▸ **EXERCISE DESCRIPTION**:
Pull out every line below holding the word "digitalcommons".

▸ **DATA SUPPLIED**:
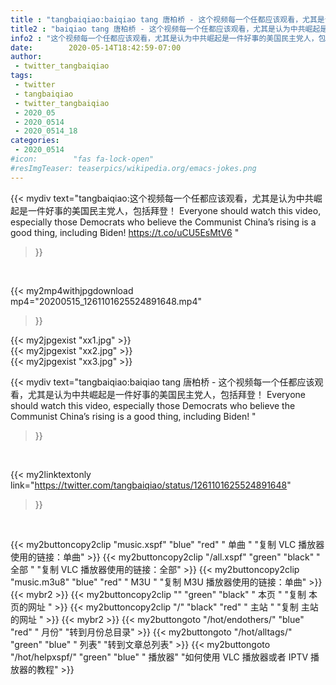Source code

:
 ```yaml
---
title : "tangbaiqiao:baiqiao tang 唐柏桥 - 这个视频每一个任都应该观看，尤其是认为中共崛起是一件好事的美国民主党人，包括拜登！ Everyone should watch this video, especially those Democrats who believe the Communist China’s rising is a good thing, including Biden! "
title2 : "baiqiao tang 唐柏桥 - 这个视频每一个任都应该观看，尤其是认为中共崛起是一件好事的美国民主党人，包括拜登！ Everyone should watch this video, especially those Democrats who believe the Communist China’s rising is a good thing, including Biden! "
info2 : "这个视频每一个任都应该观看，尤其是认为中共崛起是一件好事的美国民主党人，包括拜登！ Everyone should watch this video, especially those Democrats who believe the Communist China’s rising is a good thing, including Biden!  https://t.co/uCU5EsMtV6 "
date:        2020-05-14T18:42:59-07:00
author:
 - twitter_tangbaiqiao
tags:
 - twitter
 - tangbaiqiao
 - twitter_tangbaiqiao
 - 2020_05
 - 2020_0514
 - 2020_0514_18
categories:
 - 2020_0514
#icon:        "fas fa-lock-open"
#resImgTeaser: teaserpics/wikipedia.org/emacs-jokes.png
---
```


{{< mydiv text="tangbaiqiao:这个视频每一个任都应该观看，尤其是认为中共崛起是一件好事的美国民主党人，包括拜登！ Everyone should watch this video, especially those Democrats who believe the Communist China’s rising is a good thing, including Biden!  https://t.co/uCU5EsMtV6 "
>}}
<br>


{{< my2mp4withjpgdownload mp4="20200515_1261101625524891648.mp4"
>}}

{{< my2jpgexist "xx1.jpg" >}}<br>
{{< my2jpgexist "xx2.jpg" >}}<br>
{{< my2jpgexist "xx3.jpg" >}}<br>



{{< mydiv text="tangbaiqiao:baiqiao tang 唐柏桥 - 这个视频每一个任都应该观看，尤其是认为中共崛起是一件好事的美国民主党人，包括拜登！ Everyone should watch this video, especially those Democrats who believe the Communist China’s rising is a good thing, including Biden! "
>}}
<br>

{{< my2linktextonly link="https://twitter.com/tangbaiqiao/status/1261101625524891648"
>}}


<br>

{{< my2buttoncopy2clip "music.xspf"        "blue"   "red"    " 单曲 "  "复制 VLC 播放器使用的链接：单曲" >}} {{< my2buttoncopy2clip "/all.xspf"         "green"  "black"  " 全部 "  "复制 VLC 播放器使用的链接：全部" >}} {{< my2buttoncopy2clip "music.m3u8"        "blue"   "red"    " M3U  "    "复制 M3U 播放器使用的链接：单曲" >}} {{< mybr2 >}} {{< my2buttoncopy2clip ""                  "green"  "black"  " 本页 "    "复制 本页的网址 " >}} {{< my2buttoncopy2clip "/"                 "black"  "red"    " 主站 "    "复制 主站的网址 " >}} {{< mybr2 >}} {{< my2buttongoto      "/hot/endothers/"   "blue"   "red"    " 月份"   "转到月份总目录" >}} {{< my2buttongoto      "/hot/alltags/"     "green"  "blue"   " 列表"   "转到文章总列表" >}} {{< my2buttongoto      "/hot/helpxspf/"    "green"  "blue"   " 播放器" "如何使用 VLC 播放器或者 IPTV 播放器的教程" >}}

==

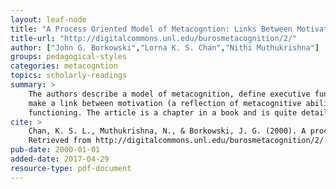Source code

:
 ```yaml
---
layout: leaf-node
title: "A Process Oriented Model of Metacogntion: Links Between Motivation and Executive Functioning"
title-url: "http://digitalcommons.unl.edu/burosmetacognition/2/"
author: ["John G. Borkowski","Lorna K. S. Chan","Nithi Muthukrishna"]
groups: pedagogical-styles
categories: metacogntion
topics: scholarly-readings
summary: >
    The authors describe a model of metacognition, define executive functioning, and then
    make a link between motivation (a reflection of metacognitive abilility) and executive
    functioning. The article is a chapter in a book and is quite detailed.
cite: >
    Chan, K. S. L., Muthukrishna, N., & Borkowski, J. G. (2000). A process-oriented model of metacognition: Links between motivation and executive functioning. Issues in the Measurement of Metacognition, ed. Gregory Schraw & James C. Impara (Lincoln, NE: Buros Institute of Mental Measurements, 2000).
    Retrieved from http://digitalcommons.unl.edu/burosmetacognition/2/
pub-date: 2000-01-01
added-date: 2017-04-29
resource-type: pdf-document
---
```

▸ **ANSWER BELOW**:
title-url: "http://digitalcommons.unl.edu/burosmetacognition/2/"
    Retrieved from http://digitalcommons.unl.edu/burosmetacognition/2/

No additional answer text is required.